So this man I’m dating he’s in his early 30s with a career. Makes more money than I would make. He mentioned before that he wants a women with a career, independent, smart and caring. A topic came up and we’re talking about working everyday and living paycheck to paycheck, how can you enjoy life? For him, he works 3 days a week and have traveled to many places around the world. I haven’t been honest about my situation. I told him I’m not living paycheck to paycheck and still able to save up money. He doesn’t know that I’m kind of struggling financially. We would go out to places and I we would always split the bill in half which I don’t mind. At the end of the night I would try to budget and see how much left I can spend. We even planned a trip for 4 days and are really looking forward it to. We love each other’s company and spending time together. Being with him and having him around makes me happy.

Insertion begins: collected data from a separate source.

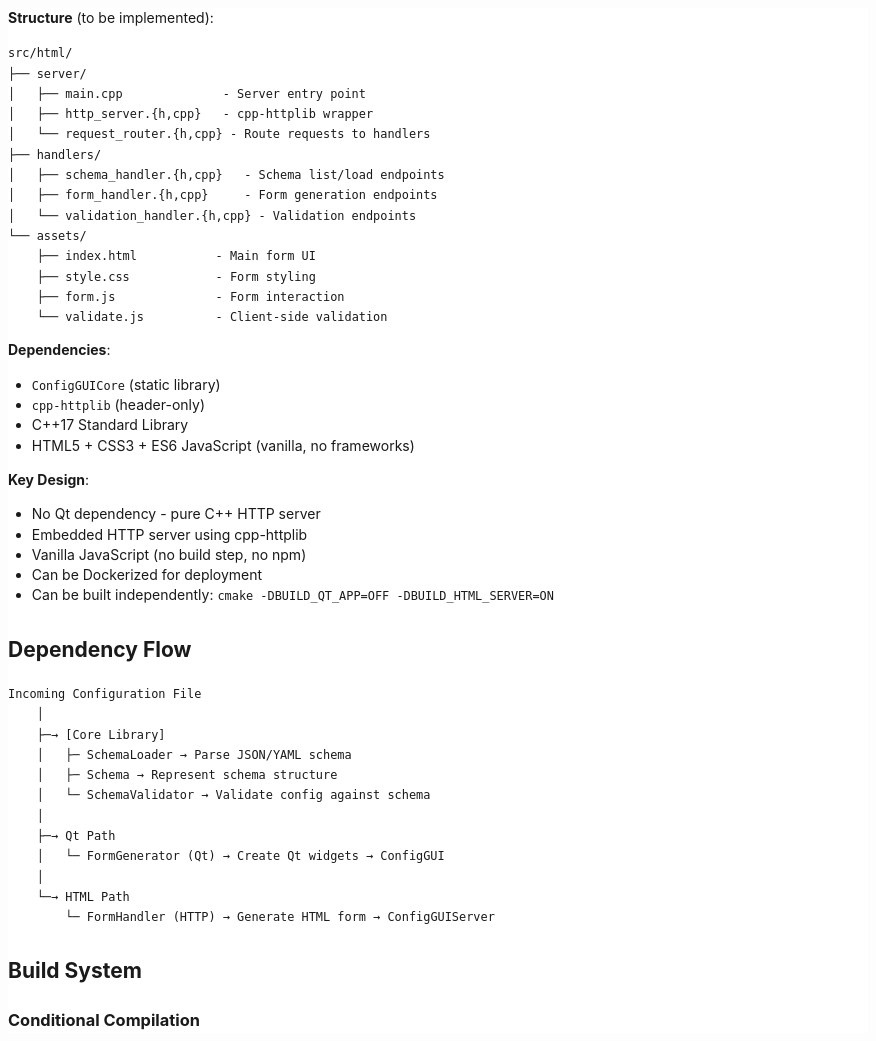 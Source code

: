 **Structure** (to be implemented):
```
src/html/
├── server/
│   ├── main.cpp              - Server entry point
│   ├── http_server.{h,cpp}   - cpp-httplib wrapper
│   └── request_router.{h,cpp} - Route requests to handlers
├── handlers/
│   ├── schema_handler.{h,cpp}   - Schema list/load endpoints
│   ├── form_handler.{h,cpp}     - Form generation endpoints
│   └── validation_handler.{h,cpp} - Validation endpoints
└── assets/
    ├── index.html           - Main form UI
    ├── style.css            - Form styling
    ├── form.js              - Form interaction
    └── validate.js          - Client-side validation
```

**Dependencies**:
- `ConfigGUICore` (static library)
- `cpp-httplib` (header-only)
- C++17 Standard Library
- HTML5 + CSS3 + ES6 JavaScript (vanilla, no frameworks)

**Key Design**:
- No Qt dependency - pure C++ HTTP server
- Embedded HTTP server using cpp-httplib
- Vanilla JavaScript (no build step, no npm)
- Can be Dockerized for deployment
- Can be built independently: `cmake -DBUILD_QT_APP=OFF -DBUILD_HTML_SERVER=ON`

## Dependency Flow

```
Incoming Configuration File
    │
    ├─→ [Core Library]
    │   ├─ SchemaLoader → Parse JSON/YAML schema
    │   ├─ Schema → Represent schema structure
    │   └─ SchemaValidator → Validate config against schema
    │
    ├─→ Qt Path
    │   └─ FormGenerator (Qt) → Create Qt widgets → ConfigGUI
    │
    └─→ HTML Path
        └─ FormHandler (HTTP) → Generate HTML form → ConfigGUIServer
```

## Build System

### Conditional Compilation
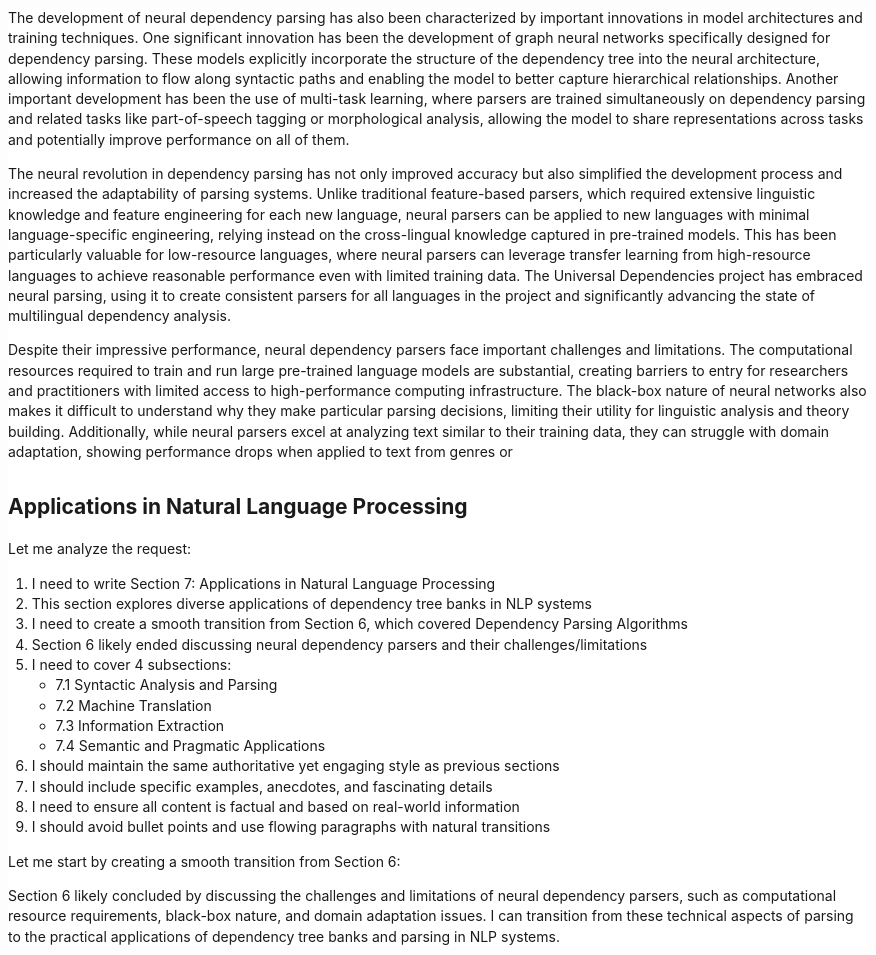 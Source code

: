 The development of neural dependency parsing has also been characterized by important innovations in model architectures and training techniques. One significant innovation has been the development of graph neural networks specifically designed for dependency parsing. These models explicitly incorporate the structure of the dependency tree into the neural architecture, allowing information to flow along syntactic paths and enabling the model to better capture hierarchical relationships. Another important development has been the use of multi-task learning, where parsers are trained simultaneously on dependency parsing and related tasks like part-of-speech tagging or morphological analysis, allowing the model to share representations across tasks and potentially improve performance on all of them.

The neural revolution in dependency parsing has not only improved accuracy but also simplified the development process and increased the adaptability of parsing systems. Unlike traditional feature-based parsers, which required extensive linguistic knowledge and feature engineering for each new language, neural parsers can be applied to new languages with minimal language-specific engineering, relying instead on the cross-lingual knowledge captured in pre-trained models. This has been particularly valuable for low-resource languages, where neural parsers can leverage transfer learning from high-resource languages to achieve reasonable performance even with limited training data. The Universal Dependencies project has embraced neural parsing, using it to create consistent parsers for all languages in the project and significantly advancing the state of multilingual dependency analysis.

Despite their impressive performance, neural dependency parsers face important challenges and limitations. The computational resources required to train and run large pre-trained language models are substantial, creating barriers to entry for researchers and practitioners with limited access to high-performance computing infrastructure. The black-box nature of neural networks also makes it difficult to understand why they make particular parsing decisions, limiting their utility for linguistic analysis and theory building. Additionally, while neural parsers excel at analyzing text similar to their training data, they can struggle with domain adaptation, showing performance drops when applied to text from genres or

## Applications in Natural Language Processing

<think>Let me analyze the request:

1. I need to write Section 7: Applications in Natural Language Processing
2. This section explores diverse applications of dependency tree banks in NLP systems
3. I need to create a smooth transition from Section 6, which covered Dependency Parsing Algorithms
4. Section 6 likely ended discussing neural dependency parsers and their challenges/limitations
5. I need to cover 4 subsections:
   - 7.1 Syntactic Analysis and Parsing
   - 7.2 Machine Translation
   - 7.3 Information Extraction
   - 7.4 Semantic and Pragmatic Applications
6. I should maintain the same authoritative yet engaging style as previous sections
7. I should include specific examples, anecdotes, and fascinating details
8. I need to ensure all content is factual and based on real-world information
9. I should avoid bullet points and use flowing paragraphs with natural transitions

Let me start by creating a smooth transition from Section 6:

Section 6 likely concluded by discussing the challenges and limitations of neural dependency parsers, such as computational resource requirements, black-box nature, and domain adaptation issues. I can transition from these technical aspects of parsing to the practical applications of dependency tree banks and parsing in NLP systems.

My point is I don’t know how to tell him, because of this it’s making me distant myself and in the back of my mind I’m having doubts. Doubts like I’m not good enough for him. He’s an RN and thinking of going back to school to become an NP. I’m an LVN and currently trying to work my way up to become an RN. But financially I’m having a hard time, with so much bills it’s driving me insane. Example, the money I have left is for food and gas which is within my budget. Going out and spending money every week is not in my budget and currently using my savings for it. I’m afraid if I tell him it will make him like me less. I don’t want to lose him. Being with him makes me happy. He makes me feel wanted and appreciates me for who I am. As I spend time with him, I feel like I’m falling for him more and more each and everyday. I don’t mind just spending quality time at home enjoy the movies in bed or go to places that doesn’t require money. I don’t want anything fancy. I’m just a simple girl with a sweet and kind heart. I’m not asking for much. I don’t know what to do. Thank you for taking your time and being patient reading my post. Any advice is much appreciated, thank you.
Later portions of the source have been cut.